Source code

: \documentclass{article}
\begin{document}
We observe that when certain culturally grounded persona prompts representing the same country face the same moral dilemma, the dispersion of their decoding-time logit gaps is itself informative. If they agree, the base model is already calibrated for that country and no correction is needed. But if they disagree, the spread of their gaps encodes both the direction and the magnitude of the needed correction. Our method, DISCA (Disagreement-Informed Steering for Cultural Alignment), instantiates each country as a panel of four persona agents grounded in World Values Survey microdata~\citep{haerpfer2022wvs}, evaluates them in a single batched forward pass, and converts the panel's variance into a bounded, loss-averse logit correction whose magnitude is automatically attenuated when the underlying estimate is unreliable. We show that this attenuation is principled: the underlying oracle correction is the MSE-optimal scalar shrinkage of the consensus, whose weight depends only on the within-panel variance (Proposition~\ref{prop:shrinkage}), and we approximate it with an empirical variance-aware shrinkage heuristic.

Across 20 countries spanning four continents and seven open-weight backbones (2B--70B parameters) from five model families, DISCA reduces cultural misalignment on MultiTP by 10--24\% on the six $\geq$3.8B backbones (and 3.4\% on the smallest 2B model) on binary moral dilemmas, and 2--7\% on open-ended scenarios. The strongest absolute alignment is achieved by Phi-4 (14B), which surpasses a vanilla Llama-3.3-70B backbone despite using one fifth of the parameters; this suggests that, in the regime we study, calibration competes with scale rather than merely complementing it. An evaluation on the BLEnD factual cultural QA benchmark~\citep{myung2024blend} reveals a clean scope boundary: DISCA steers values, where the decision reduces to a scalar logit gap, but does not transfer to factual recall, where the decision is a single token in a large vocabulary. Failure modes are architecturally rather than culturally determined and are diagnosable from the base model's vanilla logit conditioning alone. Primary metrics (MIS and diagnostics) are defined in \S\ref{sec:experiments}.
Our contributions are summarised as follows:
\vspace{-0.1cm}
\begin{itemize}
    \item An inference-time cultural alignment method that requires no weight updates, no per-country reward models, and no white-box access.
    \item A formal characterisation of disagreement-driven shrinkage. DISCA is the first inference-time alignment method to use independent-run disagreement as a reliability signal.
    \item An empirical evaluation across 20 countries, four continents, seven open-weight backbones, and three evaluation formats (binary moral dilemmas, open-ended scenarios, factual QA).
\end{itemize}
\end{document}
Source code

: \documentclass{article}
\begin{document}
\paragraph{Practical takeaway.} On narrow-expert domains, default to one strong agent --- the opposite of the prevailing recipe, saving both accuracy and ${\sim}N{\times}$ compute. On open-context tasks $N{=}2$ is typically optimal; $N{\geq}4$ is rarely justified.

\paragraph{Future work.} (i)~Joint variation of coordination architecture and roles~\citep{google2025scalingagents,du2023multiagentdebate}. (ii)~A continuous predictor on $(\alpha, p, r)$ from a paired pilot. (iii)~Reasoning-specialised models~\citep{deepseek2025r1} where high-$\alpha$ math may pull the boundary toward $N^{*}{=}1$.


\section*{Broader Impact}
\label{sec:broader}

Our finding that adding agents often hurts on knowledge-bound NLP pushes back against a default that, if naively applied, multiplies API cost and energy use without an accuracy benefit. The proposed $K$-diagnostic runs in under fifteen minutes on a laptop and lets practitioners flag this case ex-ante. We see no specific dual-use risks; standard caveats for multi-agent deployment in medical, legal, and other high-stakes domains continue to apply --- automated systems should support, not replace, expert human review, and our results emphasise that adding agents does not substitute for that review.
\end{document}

---

== WHAT IS EXPECTED ==
Select the lines in this material that hold the word "domains", leaving none out.

== WRITTEN ANSWER ==
\paragraph{Practical takeaway.} On narrow-expert domains, default to one strong agent --- the opposite of the prevailing recipe, saving both accuracy and ${\sim}N{\times}$ compute. On open-context tasks $N{=}2$ is typically optimal; $N{\geq}4$ is rarely justified.
Our finding that adding agents often hurts on knowledge-bound NLP pushes back against a default that, if naively applied, multiplies API cost and energy use without an accuracy benefit. The proposed $K$-diagnostic runs in under fifteen minutes on a laptop and lets practitioners flag this case ex-ante. We see no specific dual-use risks; standard caveats for multi-agent deployment in medical, legal, and other high-stakes domains continue to apply --- automated systems should support, not replace, expert human review, and our results emphasise that adding agents does not substitute for that review.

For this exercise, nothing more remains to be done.